State Disaster Management Authority (SDMA)
The State Disaster Management Authority (SDMA) is responsible for drawing the disaster plan for its respective state. It consists of the Chief Minister who is the chairperson and 8 members appointed by the Chief Minister.
The SDMA is mandated under section 28 to ensure that all the departments of the State prepare disaster management plans as prescribed by the National and State Authorities.
District Disaster Management Authority (DDMA)
The Chairperson of District Disaster Management Authority (DDMA) will be the Collector or District Magistrate or Deputy Commissioner of the district.
It contains the provisions for financial mechanisms such as the creation of funds for emergency response at the central, state and district levels. At the national level National Disaster Response Fund (NDRF) is created for meeting the expenses for relief, emergency provisions and rehabilitation. It supplements the State Disaster Response Fund (SDRF) in case of a disaster of severe nature, provided adequate funds are not available in the SDRF. SDRF is the primary fund available with the State governments for responses to notified disasters to meet expenditure for providing immediate relief. The Centre contributes 75% of the SDRF allocation for general category States and Union Territories, and 90% for special category States/UTs (northeast States, Sikkim, Uttarakhand, Himachal Pradesh, and Jammu & Kashmir). Declaring COVID 19 a notified disaster under this act is done for providing assistance under the State Disaster Response Fund (SDRF).
NDRF is placed in the “Public Account” of Government of India under “reserve funds not bearing interest“.
Financing: Financed through the levy of a cess on certain items, chargeable to excise and customs duty, and approved annually through the Finance Bill.
- Currently, a National Calamity Contingent Duty (NCCD) is levied to finance the NDRF and additional budgetary support is provided as and when necessary.
- NCCD is levied in the case of goods specified in the Seventh Schedule (goods manufactured or produced).

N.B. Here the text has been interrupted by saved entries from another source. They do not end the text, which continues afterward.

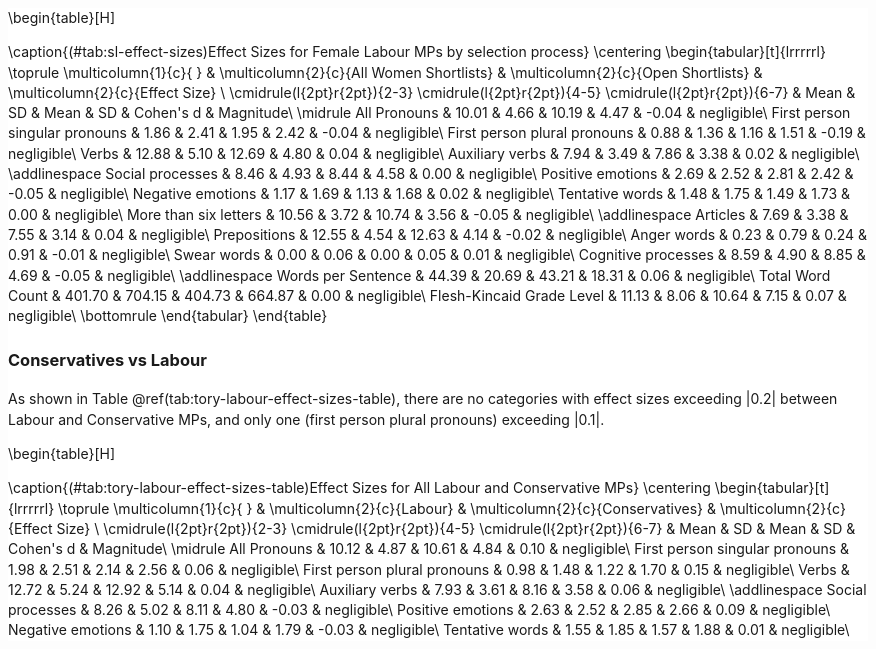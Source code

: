 
\begin{table}[H]

\caption{(\#tab:sl-effect-sizes)Effect Sizes for Female Labour MPs by selection process}
\centering
\begin{tabular}[t]{lrrrrrl}
\toprule
\multicolumn{1}{c}{ } & \multicolumn{2}{c}{All Women Shortlists} & \multicolumn{2}{c}{Open Shortlists} & \multicolumn{2}{c}{Effect Size} \\
\cmidrule(l{2pt}r{2pt}){2-3} \cmidrule(l{2pt}r{2pt}){4-5} \cmidrule(l{2pt}r{2pt}){6-7}
 & Mean & SD & Mean & SD & Cohen's d & Magnitude\\
\midrule
All Pronouns & 10.01 & 4.66 & 10.19 & 4.47 & -0.04 & negligible\\
First person singular pronouns & 1.86 & 2.41 & 1.95 & 2.42 & -0.04 & negligible\\
First person plural pronouns & 0.88 & 1.36 & 1.16 & 1.51 & -0.19 & negligible\\
Verbs & 12.88 & 5.10 & 12.69 & 4.80 & 0.04 & negligible\\
Auxiliary verbs & 7.94 & 3.49 & 7.86 & 3.38 & 0.02 & negligible\\
\addlinespace
Social processes & 8.46 & 4.93 & 8.44 & 4.58 & 0.00 & negligible\\
Positive emotions & 2.69 & 2.52 & 2.81 & 2.42 & -0.05 & negligible\\
Negative emotions & 1.17 & 1.69 & 1.13 & 1.68 & 0.02 & negligible\\
Tentative words & 1.48 & 1.75 & 1.49 & 1.73 & 0.00 & negligible\\
More than six letters & 10.56 & 3.72 & 10.74 & 3.56 & -0.05 & negligible\\
\addlinespace
Articles & 7.69 & 3.38 & 7.55 & 3.14 & 0.04 & negligible\\
Prepositions & 12.55 & 4.54 & 12.63 & 4.14 & -0.02 & negligible\\
Anger words & 0.23 & 0.79 & 0.24 & 0.91 & -0.01 & negligible\\
Swear words & 0.00 & 0.06 & 0.00 & 0.05 & 0.01 & negligible\\
Cognitive processes & 8.59 & 4.90 & 8.85 & 4.69 & -0.05 & negligible\\
\addlinespace
Words per Sentence & 44.39 & 20.69 & 43.21 & 18.31 & 0.06 & negligible\\
Total Word Count & 401.70 & 704.15 & 404.73 & 664.87 & 0.00 & negligible\\
Flesh-Kincaid Grade Level & 11.13 & 8.06 & 10.64 & 7.15 & 0.07 & negligible\\
\bottomrule
\end{tabular}
\end{table}


### Conservatives vs Labour

As shown in Table \@ref(tab:tory-labour-effect-sizes-table), there are no categories with effect sizes exceeding $|0.2|$ between Labour and Conservative MPs, and only one (first person plural pronouns) exceeding $|0.1|$.


\begin{table}[H]

\caption{(\#tab:tory-labour-effect-sizes-table)Effect Sizes for All Labour and Conservative MPs}
\centering
\begin{tabular}[t]{lrrrrrl}
\toprule
\multicolumn{1}{c}{ } & \multicolumn{2}{c}{Labour} & \multicolumn{2}{c}{Conservatives} & \multicolumn{2}{c}{Effect Size} \\
\cmidrule(l{2pt}r{2pt}){2-3} \cmidrule(l{2pt}r{2pt}){4-5} \cmidrule(l{2pt}r{2pt}){6-7}
 & Mean & SD & Mean & SD & Cohen's d & Magnitude\\
\midrule
All Pronouns & 10.12 & 4.87 & 10.61 & 4.84 & 0.10 & negligible\\
First person singular pronouns & 1.98 & 2.51 & 2.14 & 2.56 & 0.06 & negligible\\
First person plural pronouns & 0.98 & 1.48 & 1.22 & 1.70 & 0.15 & negligible\\
Verbs & 12.72 & 5.24 & 12.92 & 5.14 & 0.04 & negligible\\
Auxiliary verbs & 7.93 & 3.61 & 8.16 & 3.58 & 0.06 & negligible\\
\addlinespace
Social processes & 8.26 & 5.02 & 8.11 & 4.80 & -0.03 & negligible\\
Positive emotions & 2.63 & 2.52 & 2.85 & 2.66 & 0.09 & negligible\\
Negative emotions & 1.10 & 1.75 & 1.04 & 1.79 & -0.03 & negligible\\
Tentative words & 1.55 & 1.85 & 1.57 & 1.88 & 0.01 & negligible\\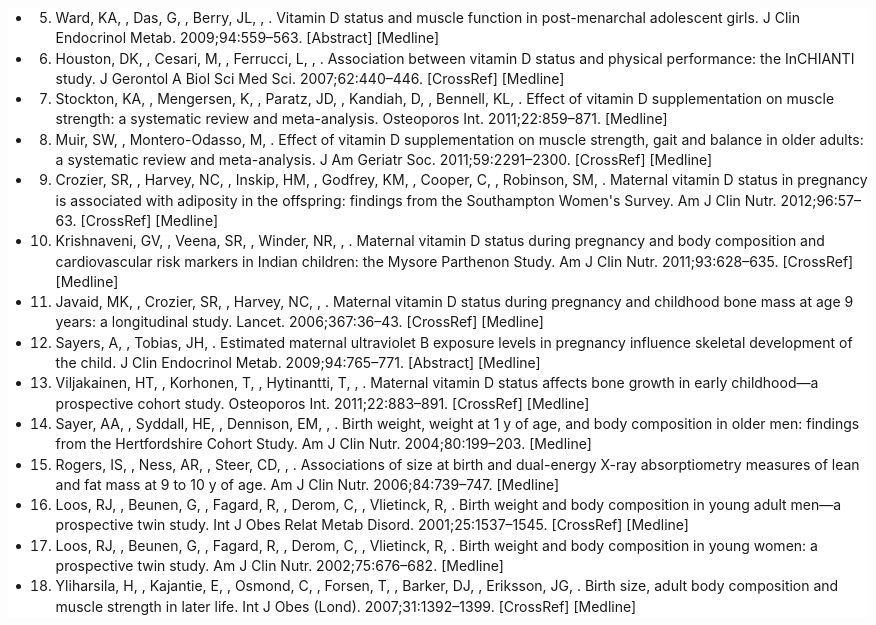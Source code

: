 * 5. Ward, KA, , Das, G, , Berry, JL, , . Vitamin D status and muscle function in post-menarchal adolescent girls. J Clin Endocrinol Metab. 2009;94:559–563. <span>[Abstract]</span> <span>[Medline]</span>

* 6. Houston, DK, , Cesari, M, , Ferrucci, L, , . Association between vitamin D status and physical performance: the InCHIANTI study. J Gerontol A Biol Sci Med Sci. 2007;62:440–446. <span>[CrossRef]</span> <span>[Medline]</span>

* 7. Stockton, KA, , Mengersen, K, , Paratz, JD, , Kandiah, D, , Bennell, KL, . Effect of vitamin D supplementation on muscle strength: a systematic review and meta-analysis. Osteoporos Int. 2011;22:859–871. <span>[Medline]</span>

* 8. Muir, SW, , Montero-Odasso, M, . Effect of vitamin D supplementation on muscle strength, gait and balance in older adults: a systematic review and meta-analysis. J Am Geriatr Soc. 2011;59:2291–2300. <span>[CrossRef]</span> <span>[Medline]</span>

* 9. Crozier, SR, , Harvey, NC, , Inskip, HM, , Godfrey, KM, , Cooper, C, , Robinson, SM, . Maternal vitamin D status in pregnancy is associated with adiposity in the offspring: findings from the Southampton Women's Survey. Am J Clin Nutr. 2012;96:57–63. <span>[CrossRef]</span> <span>[Medline]</span>

* 10. Krishnaveni, GV, , Veena, SR, , Winder, NR, , . Maternal vitamin D status during pregnancy and body composition and cardiovascular risk markers in Indian children: the Mysore Parthenon Study. Am J Clin Nutr. 2011;93:628–635. <span>[CrossRef]</span> <span>[Medline]</span>

* 11. Javaid, MK, , Crozier, SR, , Harvey, NC, , . Maternal vitamin D status during pregnancy and childhood bone mass at age 9 years: a longitudinal study. Lancet. 2006;367:36–43. <span>[CrossRef]</span> <span>[Medline]</span>

* 12. Sayers, A, , Tobias, JH, . Estimated maternal ultraviolet B exposure levels in pregnancy influence skeletal development of the child. J Clin Endocrinol Metab. 2009;94:765–771. <span>[Abstract]</span> <span>[Medline]</span>

* 13. Viljakainen, HT, , Korhonen, T, , Hytinantti, T, , . Maternal vitamin D status affects bone growth in early childhood—a prospective cohort study. Osteoporos Int. 2011;22:883–891. <span>[CrossRef]</span> <span>[Medline]</span>

* 14. Sayer, AA, , Syddall, HE, , Dennison, EM, , . Birth weight, weight at 1 y of age, and body composition in older men: findings from the Hertfordshire Cohort Study. Am J Clin Nutr. 2004;80:199–203. <span>[Medline]</span>

* 15. Rogers, IS, , Ness, AR, , Steer, CD, , . Associations of size at birth and dual-energy X-ray absorptiometry measures of lean and fat mass at 9 to 10 y of age. Am J Clin Nutr. 2006;84:739–747. <span>[Medline]</span>

* 16. Loos, RJ, , Beunen, G, , Fagard, R, , Derom, C, , Vlietinck, R, . Birth weight and body composition in young adult men—a prospective twin study. Int J Obes Relat Metab Disord. 2001;25:1537–1545. <span>[CrossRef]</span> <span>[Medline]</span>

* 17. Loos, RJ, , Beunen, G, , Fagard, R, , Derom, C, , Vlietinck, R, . Birth weight and body composition in young women: a prospective twin study. Am J Clin Nutr. 2002;75:676–682. <span>[Medline]</span>

* 18. Yliharsila, H, , Kajantie, E, , Osmond, C, , Forsen, T, , Barker, DJ, , Eriksson, JG, . Birth size, adult body composition and muscle strength in later life. Int J Obes (Lond). 2007;31:1392–1399. <span>[CrossRef]</span> <span>[Medline]</span>

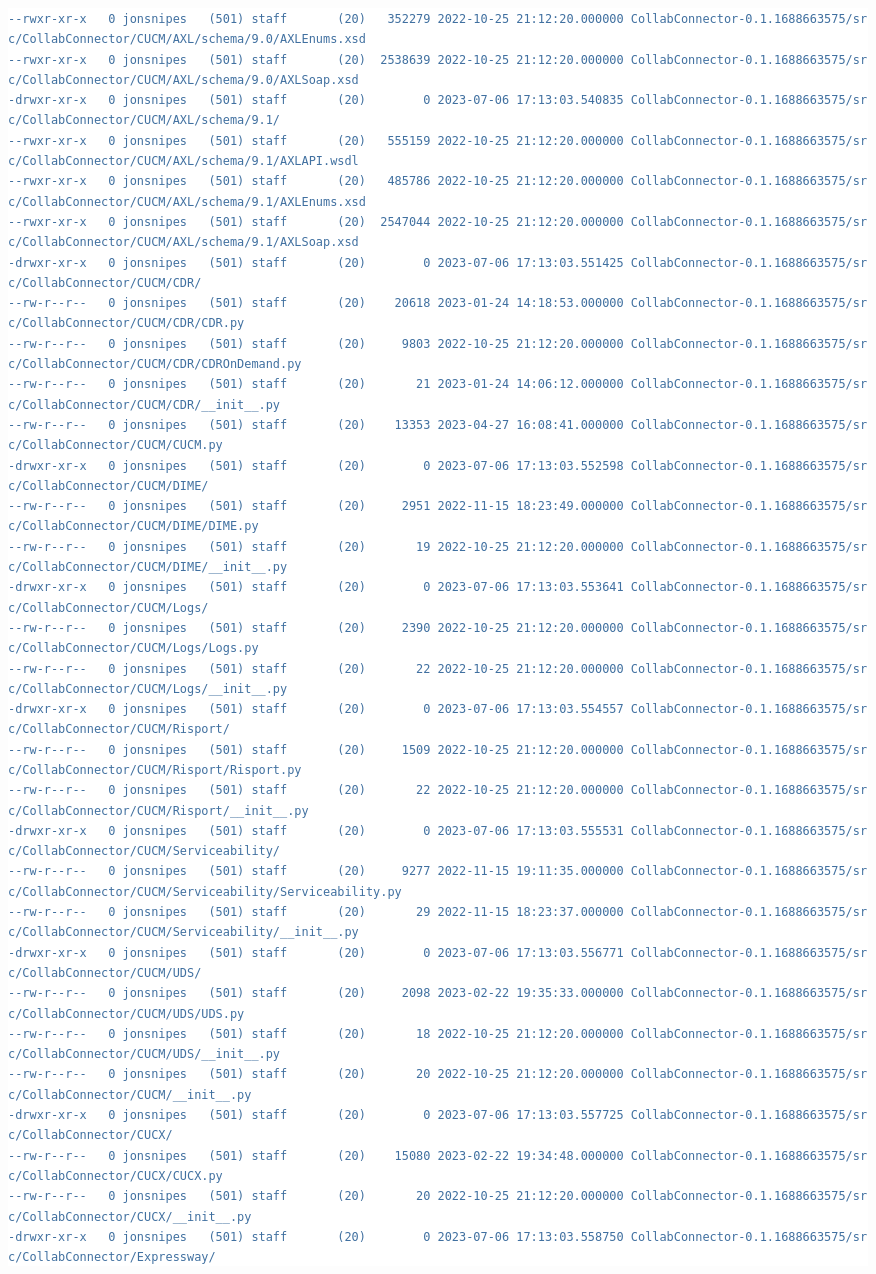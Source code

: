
 ```diff
--rwxr-xr-x   0 jonsnipes   (501) staff       (20)   352279 2022-10-25 21:12:20.000000 CollabConnector-0.1.1688663575/src/CollabConnector/CUCM/AXL/schema/9.0/AXLEnums.xsd
--rwxr-xr-x   0 jonsnipes   (501) staff       (20)  2538639 2022-10-25 21:12:20.000000 CollabConnector-0.1.1688663575/src/CollabConnector/CUCM/AXL/schema/9.0/AXLSoap.xsd
-drwxr-xr-x   0 jonsnipes   (501) staff       (20)        0 2023-07-06 17:13:03.540835 CollabConnector-0.1.1688663575/src/CollabConnector/CUCM/AXL/schema/9.1/
--rwxr-xr-x   0 jonsnipes   (501) staff       (20)   555159 2022-10-25 21:12:20.000000 CollabConnector-0.1.1688663575/src/CollabConnector/CUCM/AXL/schema/9.1/AXLAPI.wsdl
--rwxr-xr-x   0 jonsnipes   (501) staff       (20)   485786 2022-10-25 21:12:20.000000 CollabConnector-0.1.1688663575/src/CollabConnector/CUCM/AXL/schema/9.1/AXLEnums.xsd
--rwxr-xr-x   0 jonsnipes   (501) staff       (20)  2547044 2022-10-25 21:12:20.000000 CollabConnector-0.1.1688663575/src/CollabConnector/CUCM/AXL/schema/9.1/AXLSoap.xsd
-drwxr-xr-x   0 jonsnipes   (501) staff       (20)        0 2023-07-06 17:13:03.551425 CollabConnector-0.1.1688663575/src/CollabConnector/CUCM/CDR/
--rw-r--r--   0 jonsnipes   (501) staff       (20)    20618 2023-01-24 14:18:53.000000 CollabConnector-0.1.1688663575/src/CollabConnector/CUCM/CDR/CDR.py
--rw-r--r--   0 jonsnipes   (501) staff       (20)     9803 2022-10-25 21:12:20.000000 CollabConnector-0.1.1688663575/src/CollabConnector/CUCM/CDR/CDROnDemand.py
--rw-r--r--   0 jonsnipes   (501) staff       (20)       21 2023-01-24 14:06:12.000000 CollabConnector-0.1.1688663575/src/CollabConnector/CUCM/CDR/__init__.py
--rw-r--r--   0 jonsnipes   (501) staff       (20)    13353 2023-04-27 16:08:41.000000 CollabConnector-0.1.1688663575/src/CollabConnector/CUCM/CUCM.py
-drwxr-xr-x   0 jonsnipes   (501) staff       (20)        0 2023-07-06 17:13:03.552598 CollabConnector-0.1.1688663575/src/CollabConnector/CUCM/DIME/
--rw-r--r--   0 jonsnipes   (501) staff       (20)     2951 2022-11-15 18:23:49.000000 CollabConnector-0.1.1688663575/src/CollabConnector/CUCM/DIME/DIME.py
--rw-r--r--   0 jonsnipes   (501) staff       (20)       19 2022-10-25 21:12:20.000000 CollabConnector-0.1.1688663575/src/CollabConnector/CUCM/DIME/__init__.py
-drwxr-xr-x   0 jonsnipes   (501) staff       (20)        0 2023-07-06 17:13:03.553641 CollabConnector-0.1.1688663575/src/CollabConnector/CUCM/Logs/
--rw-r--r--   0 jonsnipes   (501) staff       (20)     2390 2022-10-25 21:12:20.000000 CollabConnector-0.1.1688663575/src/CollabConnector/CUCM/Logs/Logs.py
--rw-r--r--   0 jonsnipes   (501) staff       (20)       22 2022-10-25 21:12:20.000000 CollabConnector-0.1.1688663575/src/CollabConnector/CUCM/Logs/__init__.py
-drwxr-xr-x   0 jonsnipes   (501) staff       (20)        0 2023-07-06 17:13:03.554557 CollabConnector-0.1.1688663575/src/CollabConnector/CUCM/Risport/
--rw-r--r--   0 jonsnipes   (501) staff       (20)     1509 2022-10-25 21:12:20.000000 CollabConnector-0.1.1688663575/src/CollabConnector/CUCM/Risport/Risport.py
--rw-r--r--   0 jonsnipes   (501) staff       (20)       22 2022-10-25 21:12:20.000000 CollabConnector-0.1.1688663575/src/CollabConnector/CUCM/Risport/__init__.py
-drwxr-xr-x   0 jonsnipes   (501) staff       (20)        0 2023-07-06 17:13:03.555531 CollabConnector-0.1.1688663575/src/CollabConnector/CUCM/Serviceability/
--rw-r--r--   0 jonsnipes   (501) staff       (20)     9277 2022-11-15 19:11:35.000000 CollabConnector-0.1.1688663575/src/CollabConnector/CUCM/Serviceability/Serviceability.py
--rw-r--r--   0 jonsnipes   (501) staff       (20)       29 2022-11-15 18:23:37.000000 CollabConnector-0.1.1688663575/src/CollabConnector/CUCM/Serviceability/__init__.py
-drwxr-xr-x   0 jonsnipes   (501) staff       (20)        0 2023-07-06 17:13:03.556771 CollabConnector-0.1.1688663575/src/CollabConnector/CUCM/UDS/
--rw-r--r--   0 jonsnipes   (501) staff       (20)     2098 2023-02-22 19:35:33.000000 CollabConnector-0.1.1688663575/src/CollabConnector/CUCM/UDS/UDS.py
--rw-r--r--   0 jonsnipes   (501) staff       (20)       18 2022-10-25 21:12:20.000000 CollabConnector-0.1.1688663575/src/CollabConnector/CUCM/UDS/__init__.py
--rw-r--r--   0 jonsnipes   (501) staff       (20)       20 2022-10-25 21:12:20.000000 CollabConnector-0.1.1688663575/src/CollabConnector/CUCM/__init__.py
-drwxr-xr-x   0 jonsnipes   (501) staff       (20)        0 2023-07-06 17:13:03.557725 CollabConnector-0.1.1688663575/src/CollabConnector/CUCX/
--rw-r--r--   0 jonsnipes   (501) staff       (20)    15080 2023-02-22 19:34:48.000000 CollabConnector-0.1.1688663575/src/CollabConnector/CUCX/CUCX.py
--rw-r--r--   0 jonsnipes   (501) staff       (20)       20 2022-10-25 21:12:20.000000 CollabConnector-0.1.1688663575/src/CollabConnector/CUCX/__init__.py
-drwxr-xr-x   0 jonsnipes   (501) staff       (20)        0 2023-07-06 17:13:03.558750 CollabConnector-0.1.1688663575/src/CollabConnector/Expressway/
```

Civil and Criminal Liabilities
Under Section 51 of the Act, anyone refusing to comply with orders is liable for punishment with imprisonment up to one year, or fine, or both. In case this refusal leads to death of people, the person liable shall be punished with imprisonment up to two years.
Criticism of this act
- Absence of Disaster-prone zones: One of its drawbacks is the absence of a provision for the declaration of ‘disaster-prone zones’. The states can play a more active role when such provisions are made as this classification can help in mitigating the damages that will be caused.
- Neglects Progressive Behavior of Disasters: According to DMA, 2005, occurrence of disasters is sudden, and it completely fails to take into account the fact that disasters are progressive in nature. For example, Tuberculosis is known to kill thousands of people in the country each year but since its occurrence is not sudden or at once, it has not found a place in the Act.
- Overlapping functions of different bodies: Various national level bodies are established under this act whose functions seem to be similar and making coordination between them is cumbersome. the local authorities barely find a mention in this act. Although the local authorities have a key role to play as first responders in the wake of any disasters, no substantive provisions are created to guide them.